Return the exact lines from the one containing "Es gibt verschiedene Arten von Anisotropien." through the final line of the material below, with both ends kept.
# # #
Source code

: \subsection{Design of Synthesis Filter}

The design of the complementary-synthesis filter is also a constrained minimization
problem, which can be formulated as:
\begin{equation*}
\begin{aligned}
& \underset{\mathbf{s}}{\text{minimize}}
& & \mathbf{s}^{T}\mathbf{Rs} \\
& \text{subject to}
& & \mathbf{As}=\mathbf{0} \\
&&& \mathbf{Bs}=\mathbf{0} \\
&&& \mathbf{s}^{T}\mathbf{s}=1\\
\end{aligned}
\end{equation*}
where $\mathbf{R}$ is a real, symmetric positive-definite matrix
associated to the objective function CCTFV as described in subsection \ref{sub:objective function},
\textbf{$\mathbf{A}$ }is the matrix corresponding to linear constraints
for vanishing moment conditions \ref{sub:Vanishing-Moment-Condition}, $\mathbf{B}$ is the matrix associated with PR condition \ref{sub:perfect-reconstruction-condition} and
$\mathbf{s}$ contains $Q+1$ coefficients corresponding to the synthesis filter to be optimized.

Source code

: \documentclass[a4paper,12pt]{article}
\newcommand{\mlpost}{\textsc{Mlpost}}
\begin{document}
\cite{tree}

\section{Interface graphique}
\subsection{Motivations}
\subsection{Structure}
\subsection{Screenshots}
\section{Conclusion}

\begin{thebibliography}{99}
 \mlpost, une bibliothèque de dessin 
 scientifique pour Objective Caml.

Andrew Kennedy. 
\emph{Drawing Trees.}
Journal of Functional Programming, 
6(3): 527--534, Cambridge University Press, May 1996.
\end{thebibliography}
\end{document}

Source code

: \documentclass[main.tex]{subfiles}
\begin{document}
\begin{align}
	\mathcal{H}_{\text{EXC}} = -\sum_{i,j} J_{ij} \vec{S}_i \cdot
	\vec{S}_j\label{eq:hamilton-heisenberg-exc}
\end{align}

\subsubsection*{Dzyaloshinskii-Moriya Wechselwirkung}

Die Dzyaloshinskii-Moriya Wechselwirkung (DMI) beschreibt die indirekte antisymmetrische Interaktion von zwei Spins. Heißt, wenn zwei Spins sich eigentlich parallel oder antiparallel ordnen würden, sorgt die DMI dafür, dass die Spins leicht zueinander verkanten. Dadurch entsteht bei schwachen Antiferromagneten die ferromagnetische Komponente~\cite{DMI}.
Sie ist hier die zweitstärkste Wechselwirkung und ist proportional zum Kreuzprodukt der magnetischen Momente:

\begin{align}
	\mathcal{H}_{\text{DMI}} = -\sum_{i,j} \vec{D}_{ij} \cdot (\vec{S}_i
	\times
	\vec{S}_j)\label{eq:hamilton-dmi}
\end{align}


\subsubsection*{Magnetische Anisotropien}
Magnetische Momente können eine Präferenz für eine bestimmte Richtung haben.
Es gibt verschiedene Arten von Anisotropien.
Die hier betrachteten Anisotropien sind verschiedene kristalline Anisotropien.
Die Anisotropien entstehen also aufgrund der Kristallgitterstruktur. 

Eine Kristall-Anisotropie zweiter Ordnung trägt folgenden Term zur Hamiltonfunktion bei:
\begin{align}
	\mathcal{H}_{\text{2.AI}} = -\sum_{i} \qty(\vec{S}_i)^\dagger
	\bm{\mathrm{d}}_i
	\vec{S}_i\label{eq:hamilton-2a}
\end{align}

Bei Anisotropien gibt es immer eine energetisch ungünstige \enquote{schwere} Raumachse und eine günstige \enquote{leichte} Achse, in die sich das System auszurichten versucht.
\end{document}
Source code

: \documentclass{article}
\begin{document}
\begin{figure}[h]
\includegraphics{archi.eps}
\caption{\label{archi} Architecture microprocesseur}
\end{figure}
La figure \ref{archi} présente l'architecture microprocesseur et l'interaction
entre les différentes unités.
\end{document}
# # #
ANSWER FOR THIS EXERCISE →
Es gibt verschiedene Arten von Anisotropien.
Die hier betrachteten Anisotropien sind verschiedene kristalline Anisotropien.
Die Anisotropien entstehen also aufgrund der Kristallgitterstruktur. 

Eine Kristall-Anisotropie zweiter Ordnung trägt folgenden Term zur Hamiltonfunktion bei:
\begin{align}
	\mathcal{H}_{\text{2.AI}} = -\sum_{i} \qty(\vec{S}_i)^\dagger
	\bm{\mathrm{d}}_i
	\vec{S}_i\label{eq:hamilton-2a}
\end{align}

Bei Anisotropien gibt es immer eine energetisch ungünstige \enquote{schwere} Raumachse und eine günstige \enquote{leichte} Achse, in die sich das System auszurichten versucht.
\end{document}
Source code

: \documentclass{article}
\begin{document}
\begin{figure}[h]
\includegraphics{archi.eps}
\caption{\label{archi} Architecture microprocesseur}
\end{figure}
La figure \ref{archi} présente l'architecture microprocesseur et l'interaction
entre les différentes unités.
\end{document}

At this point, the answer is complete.